*YOUR INSTRUCTIONS*
Your answer must be the listing repeated word for word, without its pictures.

*INPUT DATA*
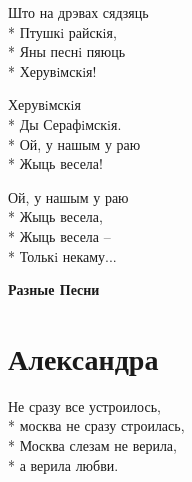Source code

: \begin{minipage}{\linewidth}
Што на дрэвах сядзяць\\*
Птушкi райскiя,\\*
Яны песнi пяюць\\*
Херувiмскiя!\\
\end{minipage}\par\medskip\nobreak

\medskip

\begin{minipage}{\linewidth}
Херувiмскiя\\*
Ды Серафiмскiя.\\*
Ой, у нашым у раю\\*
Жыць весела!\\
\end{minipage}\par\medskip\nobreak

\medskip

\begin{minipage}{\linewidth}
Ой, у нашым у раю\\*
Жыць весела,\\*
Жыць весела –\\*
Толькi некаму...\\
\end{minipage}

\vspace{\fill}\newpage

\cleardoublepage
\thispagestyle{empty}
\vspace*{\fill}
{\centering\huge\bfseries Разные Песни\par}
\vspace*{\fill}
\newpage
\section{Александра}
\label{song:Александра}

\medskip

\begin{minipage}{\linewidth}
Не сразу все устроилось,\\*
москва не сразу строилась,\\*
Москва слезам не верила,\\*
а верила любви.\\
\end{minipage}\par\medskip\nobreak

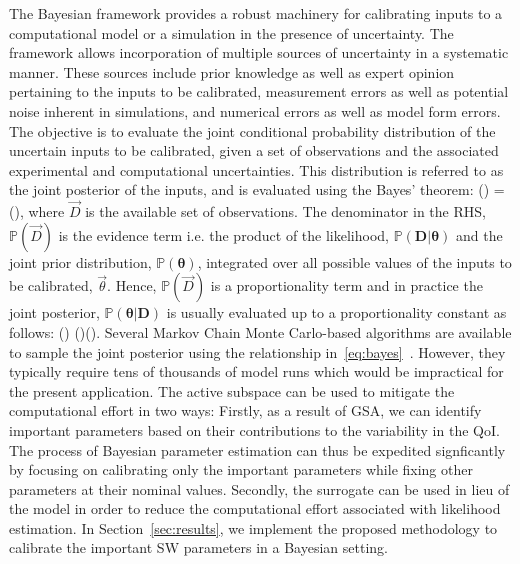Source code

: The Bayesian framework provides a robust machinery for calibrating inputs to a computational model or
a simulation in the presence of uncertainty. The framework allows incorporation of multiple
sources of uncertainty in a systematic manner. These sources include prior knowledge as well as
expert opinion pertaining to the inputs to be calibrated, measurement errors as well as potential noise inherent
in simulations, and numerical errors as well as model form errors. The objective is to evaluate the joint
conditional probability distribution of the uncertain inputs to be calibrated, given a set of observations and the
associated experimental and computational uncertainties. This distribution is referred to as the joint posterior of
the inputs, and is evaluated using the Bayes' theorem:
%
\be
{}(\bm{\theta}\vert {}) = 
(\bm{\theta}),
\ee
%
where $\vec{D}$ is the available set of observations. 
The denominator in the RHS, $\mathbb{P}(\vec{D})$ is the evidence term i.e. the product of the likelihood, 
$\mathbb{P}(\bm{D}\vert\bm{\theta})$ and the joint prior distribution,
$\mathbb{P}(\bm{\theta})$, integrated over all possible values of the inputs to be calibrated, $\vec{\theta}$. 
Hence, $\mathbb{P}(\vec{D})$ is a proportionality term and in practice the joint posterior, 
$\mathbb{P}(\bm{\theta}\vert \bm{D})$ is usually evaluated up to a proportionality constant as follows:
%
\be
{}(\bm{\theta}\vert {}) \propto
{}(\vert\bm{\theta})(\bm{\theta}).
\label{eq:bayes}
\ee
%
Several Markov Chain Monte Carlo-based algorithms are available to sample the joint posterior using the
relationship in~\eqref{eq:bayes}~\cite{Haario:2001, Haario:2006,Xu:2014}.
However, they typically require tens of thousands of model runs which would be
impractical for the present application. The active subspace can be used to mitigate the
computational effort in two ways: Firstly, as a result of GSA, we can identify important parameters based on
their contributions to the variability in the QoI. The process of Bayesian parameter estimation
can thus be expedited signficantly by focusing on calibrating only the important parameters while fixing other
parameters at their nominal values. Secondly, the
surrogate can be used in lieu of the model in order to reduce the computational effort associated with
likelihood estimation. In Section~\ref{sec:results}, we implement the proposed methodology to calibrate the
important SW parameters in a Bayesian setting. 




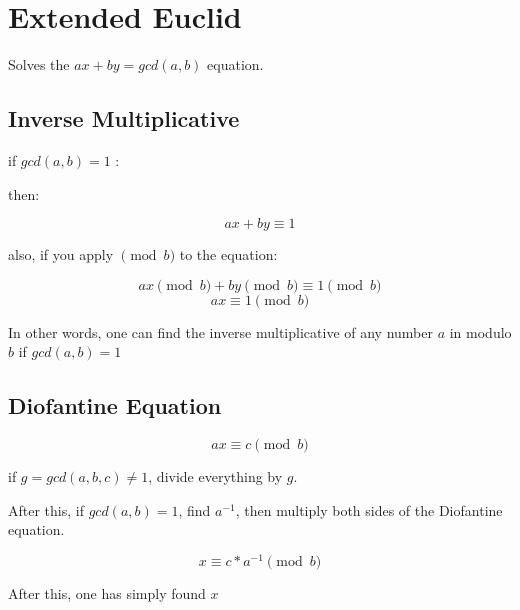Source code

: 
\section{Extended Euclid}

    Solves the $ ax + by = gcd(a, b)$ equation.

    \subsection{Inverse Multiplicative}

    if \textbf{ $gcd(a, b) = 1$ }:

    then:

    $$ax + by \equiv 1$$

    also, if you apply $\pmod{b}$ to the equation:

    $$ ax \pmod{b} + by \pmod{b} \equiv 1 \pmod{b} $$
    $$ ax \equiv 1 \pmod{b} $$

    In other words, one can find the inverse multiplicative of any number $a$ in modulo $b$ if $gcd(a, b) = 1$

    \subsection{Diofantine Equation}

    $$ ax \equiv c \pmod{b} $$

    if $g = gcd({a, b, c}) \neq 1$, divide everything by $g$.

    After this, if $gcd(a, b) = 1$, find $a^{-1}$, then multiply both sides of the Diofantine equation.

    $$ x \equiv c * a^{-1} \pmod{b} $$

    After this, one has simply found $x$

*OUTPUT FOR THIS TASK*
Source code

: \begin{minipage}{\linewidth}
Што на дрэвах сядзяць\\*
Птушкi райскiя,\\*
Яны песнi пяюць\\*
Херувiмскiя!\\
\end{minipage}\par\medskip\nobreak

\medskip

\begin{minipage}{\linewidth}
Херувiмскiя\\*
Ды Серафiмскiя.\\*
Ой, у нашым у раю\\*
Жыць весела!\\
\end{minipage}\par\medskip\nobreak

\medskip

\begin{minipage}{\linewidth}
Ой, у нашым у раю\\*
Жыць весела,\\*
Жыць весела –\\*
Толькi некаму...\\
\end{minipage}

\vspace{\fill}\newpage

\cleardoublepage
\thispagestyle{empty}
\vspace*{\fill}
{\centering\huge\bfseries Разные Песни\par}
\vspace*{\fill}
\newpage
\section{Александра}
\label{song:Александра}

\medskip

\begin{minipage}{\linewidth}
Не сразу все устроилось,\\*
москва не сразу строилась,\\*
Москва слезам не верила,\\*
а верила любви.\\
\end{minipage}\par\medskip\nobreak

Source code

: The Bayesian framework provides a robust machinery for calibrating inputs to a computational model or
a simulation in the presence of uncertainty. The framework allows incorporation of multiple
sources of uncertainty in a systematic manner. These sources include prior knowledge as well as
expert opinion pertaining to the inputs to be calibrated, measurement errors as well as potential noise inherent
in simulations, and numerical errors as well as model form errors. The objective is to evaluate the joint
conditional probability distribution of the uncertain inputs to be calibrated, given a set of observations and the
associated experimental and computational uncertainties. This distribution is referred to as the joint posterior of
the inputs, and is evaluated using the Bayes' theorem:
%
\be
{}(\bm{\theta}\vert {}) = 
(\bm{\theta}),
\ee
%
where $\vec{D}$ is the available set of observations. 
The denominator in the RHS, $\mathbb{P}(\vec{D})$ is the evidence term i.e. the product of the likelihood, 
$\mathbb{P}(\bm{D}\vert\bm{\theta})$ and the joint prior distribution,
$\mathbb{P}(\bm{\theta})$, integrated over all possible values of the inputs to be calibrated, $\vec{\theta}$. 
Hence, $\mathbb{P}(\vec{D})$ is a proportionality term and in practice the joint posterior, 
$\mathbb{P}(\bm{\theta}\vert \bm{D})$ is usually evaluated up to a proportionality constant as follows:
%
\be
{}(\bm{\theta}\vert {}) \propto
{}(\vert\bm{\theta})(\bm{\theta}).
\label{eq:bayes}
\ee
%
Several Markov Chain Monte Carlo-based algorithms are available to sample the joint posterior using the
relationship in~\eqref{eq:bayes}~\cite{Haario:2001, Haario:2006,Xu:2014}.
However, they typically require tens of thousands of model runs which would be
impractical for the present application. The active subspace can be used to mitigate the
computational effort in two ways: Firstly, as a result of GSA, we can identify important parameters based on
their contributions to the variability in the QoI. The process of Bayesian parameter estimation
can thus be expedited signficantly by focusing on calibrating only the important parameters while fixing other
parameters at their nominal values. Secondly, the
surrogate can be used in lieu of the model in order to reduce the computational effort associated with
likelihood estimation. In Section~\ref{sec:results}, we implement the proposed methodology to calibrate the
important SW parameters in a Bayesian setting. 




Source code

: 
\section{Extended Euclid}

    Solves the $ ax + by = gcd(a, b)$ equation.

    \subsection{Inverse Multiplicative}

    if \textbf{ $gcd(a, b) = 1$ }:

    then:

    $$ax + by \equiv 1$$

    also, if you apply $\pmod{b}$ to the equation:

    $$ ax \pmod{b} + by \pmod{b} \equiv 1 \pmod{b} $$
    $$ ax \equiv 1 \pmod{b} $$

    In other words, one can find the inverse multiplicative of any number $a$ in modulo $b$ if $gcd(a, b) = 1$

    \subsection{Diofantine Equation}

    $$ ax \equiv c \pmod{b} $$

    if $g = gcd({a, b, c}) \neq 1$, divide everything by $g$.

    After this, if $gcd(a, b) = 1$, find $a^{-1}$, then multiply both sides of the Diofantine equation.

    $$ x \equiv c * a^{-1} \pmod{b} $$

    After this, one has simply found $x$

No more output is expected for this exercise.